In [None]:
%pip install tritonclient[http] transformers torch

Make sure that your notebook is on the same VPC as your GKE cluster.

We can use both the /infer endpoint and the direct triton endpoint with the Triton Client to get inferencing results

In [None]:
# Populate these from the logs of the GKE-Provision-Deploy image, or substitute other known values
host = ""
flask_node_port = ""
triton_node_port = ""
payload = "Sandwiched between a second-hand bookstore and record shop in Cape Town's charmingly grungy suburb of Observatory is a blackboard reading 'Tapi Tapi -- Handcrafted, authentic African ice cream.' The parlor has become one of Cape Town's most talked about food establishments since opening in October 2020. And in its tiny kitchen, Jeff is creating ice cream flavors like no one else. Handwritten in black marker on the shiny kitchen counter are today's options: Salty kapenta dried fish (blitzed), toffee and scotch bonnet chile Sun-dried blackjack greens and caramel, Malted millet ,Hibiscus, cloves and anise. Using only flavors indigenous to the African continent, Guzha's ice cream has become the tool through which he is reframing the narrative around African food. 'This (is) ice cream for my identity, for other people's sake,' Jeff tells CNN. 'I think the (global) food story doesn't have much space for Africa ... unless we're looking at the generic idea of African food,' he adds. 'I'm not trying to appeal to the global universe -- I'm trying to help Black identities enjoy their culture on a more regular basis.'"

# Flask Inferencing

The flask endpoint takes inputs in the same format that Vertex Predictions. A list of inputs in the 'instances' property, and a response with a list of predictions in the 'predictions' property.

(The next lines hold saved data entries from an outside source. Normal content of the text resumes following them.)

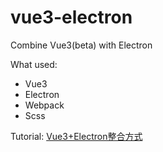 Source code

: # vue3-electron

Combine Vue3(beta) with Electron

What used:
* Vue3
* Electron
* Webpack
* Scss

Tutorial:
[Vue3+Electron整合方式](https://zhuanlan.zhihu.com/p/181015456) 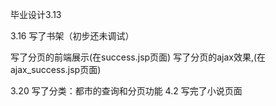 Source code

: 毕业设计3.13

3.16
写了书架（初步还未调试） 

写了分页的前端展示(在success.jsp页面)
写了分页的ajax效果,(在ajax_success.jsp页面)

3.20
写了分类：都市的查询和分页功能
4.2
写完了小说页面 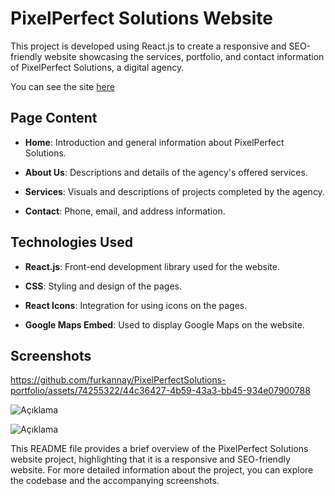 # PixelPerfect Solutions Website

This project is developed using React.js to create a responsive and SEO-friendly website showcasing the services, portfolio, and contact information of PixelPerfect Solutions, a digital agency.

You can see the site [here](https://pixel-perfect-solutions-portfolio.vercel.app)

## Page Content

- **Home**: Introduction and general information about PixelPerfect Solutions.
  
- **About Us**: Descriptions and details of the agency's offered services.
  
- **Services**: Visuals and descriptions of projects completed by the agency.
  
- **Contact**: Phone, email, and address information.

## Technologies Used

- **React.js**: Front-end development library used for the website.
  
- **CSS**: Styling and design of the pages.
  

- **React Icons**: Integration for using icons on the pages.
  
- **Google Maps Embed**: Used to display Google Maps on the website.

## Screenshots

https://github.com/furkannay/PixelPerfectSolutions-portfolio/assets/74255322/44c36427-4b59-43a3-bb45-934e07900788

![Açıklama](https://github.com/furkannay/PixelPerfectSolutions-portfolio/assets/74255322/ca7752d7-5056-4331-8784-cf02df65f4bd)

![Açıklama](https://github.com/furkannay/PixelPerfectSolutions-portfolio/assets/74255322/d19c9234-a8bc-4ba9-827e-d29f950ddb2d)

This README file provides a brief overview of the PixelPerfect Solutions website project, highlighting that it is a responsive and SEO-friendly website. For more detailed information about the project, you can explore the codebase and the accompanying screenshots.

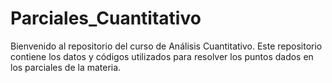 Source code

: # Parciales_Cuantitativo
Bienvenido al repositorio del curso de Análisis Cuantitativo. Este repositorio contiene los datos y códigos utilizados para resolver los puntos dados en los parciales de la materia.
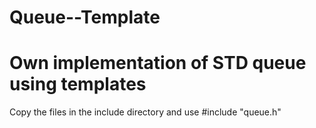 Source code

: # Queue--Template
# Own implementation of STD queue using templates

Copy the files in the include directory and use #include "queue.h"
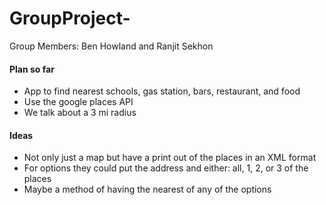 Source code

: # GroupProject-

 Group Members: Ben Howland and Ranjit Sekhon


  #### Plan so far
  * App to find nearest schools, gas station, bars, restaurant, and food
  * Use the google places API
  * We talk about a 3 mi radius


  #### Ideas
  * Not only just a map but have a print out of the places in an XML format
  * For options they could put the address and either: all, 1, 2, or 3 of the places
  * Maybe a method of having the nearest of any of the options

Using the flask endpoint will do tokenization on the server, which makes it great for experimentation but is not capable of maximum throughput.

In [None]:
%%time
import requests
flask_payload = { "instances": [payload] }
flask_endpoint = f'http://{host}:{flask_node_port}/infer'

response = requests.post(flask_endpoint, json=flask_payload)
response.json()

# Triton Inferencing

The underlying Triton server can also be called directly. Using Triton directly requires management of the payload on the client-side:
* Encoding of the payload
* Conversion to TensorRT format
* Decoding the response payload

Removal of the pre/post processing and a reduction of network calls leads to a higher throughput endpoint.

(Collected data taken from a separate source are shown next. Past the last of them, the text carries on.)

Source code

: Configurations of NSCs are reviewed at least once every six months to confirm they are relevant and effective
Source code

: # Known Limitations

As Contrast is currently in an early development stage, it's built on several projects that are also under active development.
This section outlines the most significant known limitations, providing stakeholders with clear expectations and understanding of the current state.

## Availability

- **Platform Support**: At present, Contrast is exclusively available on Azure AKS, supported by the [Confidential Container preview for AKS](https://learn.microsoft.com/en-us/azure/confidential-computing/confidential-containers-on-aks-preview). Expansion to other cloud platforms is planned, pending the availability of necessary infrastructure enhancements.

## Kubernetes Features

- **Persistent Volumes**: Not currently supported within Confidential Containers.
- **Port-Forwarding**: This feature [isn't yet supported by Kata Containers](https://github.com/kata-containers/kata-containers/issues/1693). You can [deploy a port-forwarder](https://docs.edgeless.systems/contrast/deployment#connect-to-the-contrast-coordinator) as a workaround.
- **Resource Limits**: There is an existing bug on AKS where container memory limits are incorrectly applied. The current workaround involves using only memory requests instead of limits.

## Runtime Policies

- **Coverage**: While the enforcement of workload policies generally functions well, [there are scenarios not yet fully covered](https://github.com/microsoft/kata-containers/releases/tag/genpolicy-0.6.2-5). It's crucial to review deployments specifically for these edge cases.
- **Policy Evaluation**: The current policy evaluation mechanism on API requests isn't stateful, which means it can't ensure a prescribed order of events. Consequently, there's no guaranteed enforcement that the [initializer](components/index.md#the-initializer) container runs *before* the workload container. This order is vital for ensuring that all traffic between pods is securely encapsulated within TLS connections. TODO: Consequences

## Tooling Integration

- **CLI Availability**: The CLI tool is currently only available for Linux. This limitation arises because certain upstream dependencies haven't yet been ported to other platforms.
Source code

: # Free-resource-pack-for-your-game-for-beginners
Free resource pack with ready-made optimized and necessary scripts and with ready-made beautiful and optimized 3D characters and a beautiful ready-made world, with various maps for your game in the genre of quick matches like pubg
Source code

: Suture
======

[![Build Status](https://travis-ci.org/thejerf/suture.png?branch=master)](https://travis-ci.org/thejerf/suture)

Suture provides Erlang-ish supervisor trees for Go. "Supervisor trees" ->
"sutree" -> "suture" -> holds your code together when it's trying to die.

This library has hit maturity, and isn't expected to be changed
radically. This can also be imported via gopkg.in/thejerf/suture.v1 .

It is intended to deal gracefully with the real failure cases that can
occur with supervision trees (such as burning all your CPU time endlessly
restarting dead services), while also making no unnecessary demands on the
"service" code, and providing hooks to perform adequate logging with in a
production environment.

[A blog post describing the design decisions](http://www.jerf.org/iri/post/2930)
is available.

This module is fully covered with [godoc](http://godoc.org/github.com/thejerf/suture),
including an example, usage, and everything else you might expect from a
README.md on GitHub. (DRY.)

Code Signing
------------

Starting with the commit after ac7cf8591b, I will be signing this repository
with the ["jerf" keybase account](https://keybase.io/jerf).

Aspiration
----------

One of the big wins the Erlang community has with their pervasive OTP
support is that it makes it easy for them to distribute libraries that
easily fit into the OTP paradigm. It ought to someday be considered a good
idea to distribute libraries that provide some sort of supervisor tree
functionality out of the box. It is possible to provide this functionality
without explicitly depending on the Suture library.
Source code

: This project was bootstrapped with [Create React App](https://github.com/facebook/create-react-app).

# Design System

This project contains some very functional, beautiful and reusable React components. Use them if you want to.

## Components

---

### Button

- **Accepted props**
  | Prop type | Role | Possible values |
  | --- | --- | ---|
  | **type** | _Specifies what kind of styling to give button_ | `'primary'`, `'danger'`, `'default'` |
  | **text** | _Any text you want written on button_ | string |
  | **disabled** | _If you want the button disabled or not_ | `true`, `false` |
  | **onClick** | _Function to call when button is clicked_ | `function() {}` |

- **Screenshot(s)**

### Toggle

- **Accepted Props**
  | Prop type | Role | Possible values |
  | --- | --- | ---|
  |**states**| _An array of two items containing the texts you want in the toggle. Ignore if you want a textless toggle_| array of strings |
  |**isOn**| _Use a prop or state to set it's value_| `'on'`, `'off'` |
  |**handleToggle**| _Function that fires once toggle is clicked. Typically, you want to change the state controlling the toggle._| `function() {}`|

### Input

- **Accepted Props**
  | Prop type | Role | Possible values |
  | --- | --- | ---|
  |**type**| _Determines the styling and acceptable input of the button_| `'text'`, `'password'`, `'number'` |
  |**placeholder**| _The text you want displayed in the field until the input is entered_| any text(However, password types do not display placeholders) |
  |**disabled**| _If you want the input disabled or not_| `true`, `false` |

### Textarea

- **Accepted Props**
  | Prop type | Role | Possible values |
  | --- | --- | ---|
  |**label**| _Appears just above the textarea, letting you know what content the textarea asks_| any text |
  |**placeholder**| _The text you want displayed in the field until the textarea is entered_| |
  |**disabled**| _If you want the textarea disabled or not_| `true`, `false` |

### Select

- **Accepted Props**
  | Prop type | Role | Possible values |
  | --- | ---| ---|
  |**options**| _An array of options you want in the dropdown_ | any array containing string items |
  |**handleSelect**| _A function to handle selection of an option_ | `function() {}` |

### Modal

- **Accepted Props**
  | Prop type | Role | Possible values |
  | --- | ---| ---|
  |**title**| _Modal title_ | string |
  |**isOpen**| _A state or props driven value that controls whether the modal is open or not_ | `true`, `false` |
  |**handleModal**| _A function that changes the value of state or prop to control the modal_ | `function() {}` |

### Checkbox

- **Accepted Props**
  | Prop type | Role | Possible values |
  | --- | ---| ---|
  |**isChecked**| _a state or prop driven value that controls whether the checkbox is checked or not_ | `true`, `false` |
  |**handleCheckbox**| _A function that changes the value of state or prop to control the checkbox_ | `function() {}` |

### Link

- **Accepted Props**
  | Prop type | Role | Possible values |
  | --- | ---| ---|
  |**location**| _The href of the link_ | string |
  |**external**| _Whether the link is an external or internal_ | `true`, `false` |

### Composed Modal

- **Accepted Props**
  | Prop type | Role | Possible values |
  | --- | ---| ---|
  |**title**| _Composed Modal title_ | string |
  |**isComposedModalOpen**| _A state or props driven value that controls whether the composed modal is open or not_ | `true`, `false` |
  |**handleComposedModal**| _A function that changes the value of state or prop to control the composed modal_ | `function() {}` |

Pre-load the tokenizer to download the dictionary.

In [None]:
from transformers import AutoTokenizer
import tritonclient.http as httpclient
from tritonclient.utils import np_to_triton_dtype
import numpy as np
import torch

tokenizer = AutoTokenizer.from_pretrained("t5-base")

Generate the tensor inputs by:

    - Tokenizing your payload

    - Setting your desired inference parameters, here you can see an example of setting sequence_length, top_k, and max_output_len

In [None]:
%%time
input_token = tokenizer(
        payload, return_tensors="pt", padding=True, truncation=True
    )
input_ids = input_token.input_ids.numpy().astype(np.uint32)

mem_seq_len = (
        torch.sum(input_token.attention_mask, dim=1).numpy().astype(np.uint32)
    )
mem_seq_len = mem_seq_len.reshape([mem_seq_len.shape[0], 1])
max_output_len = np.array([[128]], dtype=np.uint32)
runtime_top_k = (1.0 * np.ones([input_ids.shape[0], 1])).astype(np.uint32)

inputs = [
    httpclient.InferInput(
        "input_ids", input_ids.shape, np_to_triton_dtype(input_ids.dtype)
    ),
    httpclient.InferInput(
        "sequence_length",
        mem_seq_len.shape,
        np_to_triton_dtype(mem_seq_len.dtype),
    ),
    httpclient.InferInput(
        "max_output_len",
        max_output_len.shape,
        np_to_triton_dtype(mem_seq_len.dtype),
    ),
    httpclient.InferInput(
        "runtime_top_k",
        runtime_top_k.shape,
        np_to_triton_dtype(runtime_top_k.dtype),
    ),
]
inputs[0].set_data_from_numpy(input_ids, False)
inputs[1].set_data_from_numpy(mem_seq_len, False)
inputs[2].set_data_from_numpy(max_output_len, False)
inputs[3].set_data_from_numpy(runtime_top_k, False)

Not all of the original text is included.